Input for this task:
==================================================

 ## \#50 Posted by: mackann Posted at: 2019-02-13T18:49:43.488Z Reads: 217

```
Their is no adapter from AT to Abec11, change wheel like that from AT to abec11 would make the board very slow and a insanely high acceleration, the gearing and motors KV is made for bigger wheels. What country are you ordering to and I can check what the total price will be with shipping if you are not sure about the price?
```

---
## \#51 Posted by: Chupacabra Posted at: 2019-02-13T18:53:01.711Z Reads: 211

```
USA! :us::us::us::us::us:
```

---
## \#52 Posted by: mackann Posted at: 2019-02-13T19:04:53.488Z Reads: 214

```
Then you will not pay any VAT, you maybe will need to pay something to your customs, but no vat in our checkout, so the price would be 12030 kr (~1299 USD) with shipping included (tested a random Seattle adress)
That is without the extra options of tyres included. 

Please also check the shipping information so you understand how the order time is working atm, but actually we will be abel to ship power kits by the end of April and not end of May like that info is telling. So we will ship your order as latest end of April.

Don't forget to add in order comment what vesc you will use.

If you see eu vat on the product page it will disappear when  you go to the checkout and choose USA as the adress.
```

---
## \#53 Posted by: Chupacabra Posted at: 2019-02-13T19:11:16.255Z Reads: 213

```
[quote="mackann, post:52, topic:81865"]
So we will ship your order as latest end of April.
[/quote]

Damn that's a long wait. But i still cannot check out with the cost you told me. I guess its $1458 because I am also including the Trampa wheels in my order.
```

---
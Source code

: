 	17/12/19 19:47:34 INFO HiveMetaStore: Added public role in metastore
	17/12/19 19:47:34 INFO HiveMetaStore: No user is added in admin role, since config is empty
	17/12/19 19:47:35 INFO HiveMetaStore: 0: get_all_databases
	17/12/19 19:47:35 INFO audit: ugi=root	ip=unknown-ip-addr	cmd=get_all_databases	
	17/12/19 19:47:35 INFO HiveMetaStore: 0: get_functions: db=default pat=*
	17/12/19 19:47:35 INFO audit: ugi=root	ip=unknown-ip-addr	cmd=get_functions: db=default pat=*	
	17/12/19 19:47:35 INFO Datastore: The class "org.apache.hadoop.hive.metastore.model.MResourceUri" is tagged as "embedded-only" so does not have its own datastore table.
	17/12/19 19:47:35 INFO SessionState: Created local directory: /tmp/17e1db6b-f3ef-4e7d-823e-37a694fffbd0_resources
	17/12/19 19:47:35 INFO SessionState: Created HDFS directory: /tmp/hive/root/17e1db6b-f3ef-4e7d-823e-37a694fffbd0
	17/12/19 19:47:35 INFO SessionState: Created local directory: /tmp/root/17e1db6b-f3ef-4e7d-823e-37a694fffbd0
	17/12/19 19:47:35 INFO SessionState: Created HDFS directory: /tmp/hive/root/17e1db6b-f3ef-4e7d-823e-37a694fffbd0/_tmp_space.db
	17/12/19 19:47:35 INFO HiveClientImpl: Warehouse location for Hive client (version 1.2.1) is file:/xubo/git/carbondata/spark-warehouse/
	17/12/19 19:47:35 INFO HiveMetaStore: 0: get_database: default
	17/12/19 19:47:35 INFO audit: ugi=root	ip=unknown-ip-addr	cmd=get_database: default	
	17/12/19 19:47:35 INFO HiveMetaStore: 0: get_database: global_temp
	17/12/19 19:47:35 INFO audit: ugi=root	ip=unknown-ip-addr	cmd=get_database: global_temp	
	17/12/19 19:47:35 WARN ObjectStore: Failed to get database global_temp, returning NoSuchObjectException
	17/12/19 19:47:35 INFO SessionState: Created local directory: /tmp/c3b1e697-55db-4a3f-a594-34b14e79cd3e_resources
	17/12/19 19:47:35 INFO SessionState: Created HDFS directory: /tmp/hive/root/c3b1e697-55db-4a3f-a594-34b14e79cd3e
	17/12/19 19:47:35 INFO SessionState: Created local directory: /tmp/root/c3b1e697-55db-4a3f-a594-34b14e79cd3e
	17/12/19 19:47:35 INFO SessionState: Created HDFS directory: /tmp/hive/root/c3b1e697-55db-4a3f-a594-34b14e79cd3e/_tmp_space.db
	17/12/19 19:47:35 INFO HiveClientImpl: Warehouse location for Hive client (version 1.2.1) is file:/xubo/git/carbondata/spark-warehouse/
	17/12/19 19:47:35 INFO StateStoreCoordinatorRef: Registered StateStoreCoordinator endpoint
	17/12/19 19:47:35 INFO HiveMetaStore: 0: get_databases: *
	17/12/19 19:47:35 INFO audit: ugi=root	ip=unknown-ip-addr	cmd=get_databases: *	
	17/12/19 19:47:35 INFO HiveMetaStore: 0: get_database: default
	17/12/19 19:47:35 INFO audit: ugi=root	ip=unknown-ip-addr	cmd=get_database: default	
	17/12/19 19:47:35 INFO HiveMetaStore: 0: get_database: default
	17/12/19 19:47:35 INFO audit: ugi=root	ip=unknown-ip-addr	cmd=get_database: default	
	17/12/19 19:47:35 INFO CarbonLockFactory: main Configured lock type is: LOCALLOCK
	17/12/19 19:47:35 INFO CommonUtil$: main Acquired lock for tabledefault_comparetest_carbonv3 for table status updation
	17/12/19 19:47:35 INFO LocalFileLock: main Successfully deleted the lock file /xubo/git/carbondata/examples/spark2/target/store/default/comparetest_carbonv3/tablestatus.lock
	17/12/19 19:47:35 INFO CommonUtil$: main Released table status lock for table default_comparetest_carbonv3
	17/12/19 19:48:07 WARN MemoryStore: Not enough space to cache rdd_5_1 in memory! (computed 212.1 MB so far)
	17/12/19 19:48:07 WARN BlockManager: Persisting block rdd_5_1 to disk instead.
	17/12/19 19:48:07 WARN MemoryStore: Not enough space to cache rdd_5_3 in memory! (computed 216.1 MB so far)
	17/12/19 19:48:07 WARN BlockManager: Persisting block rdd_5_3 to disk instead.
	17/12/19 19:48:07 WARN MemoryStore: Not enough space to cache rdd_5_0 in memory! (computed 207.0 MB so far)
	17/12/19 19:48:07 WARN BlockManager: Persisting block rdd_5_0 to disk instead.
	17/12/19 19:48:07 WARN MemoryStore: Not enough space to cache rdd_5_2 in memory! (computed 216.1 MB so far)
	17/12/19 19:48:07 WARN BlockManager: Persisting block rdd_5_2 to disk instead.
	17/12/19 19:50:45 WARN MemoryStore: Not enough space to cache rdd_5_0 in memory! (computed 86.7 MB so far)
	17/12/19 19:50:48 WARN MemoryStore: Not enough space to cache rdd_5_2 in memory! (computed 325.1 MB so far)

==================================================

What you need to do: Once the line with "17/12/19 19:48:07 WARN BlockManager: Persisting block rdd_5_2" has been found in the records above, retype it and every line after it exactly, and include nothing else.

Answer to the problem:
	17/12/19 19:48:07 WARN BlockManager: Persisting block rdd_5_2 to disk instead.
	17/12/19 19:50:45 WARN MemoryStore: Not enough space to cache rdd_5_0 in memory! (computed 86.7 MB so far)
	17/12/19 19:50:48 WARN MemoryStore: Not enough space to cache rdd_5_2 in memory! (computed 325.1 MB so far)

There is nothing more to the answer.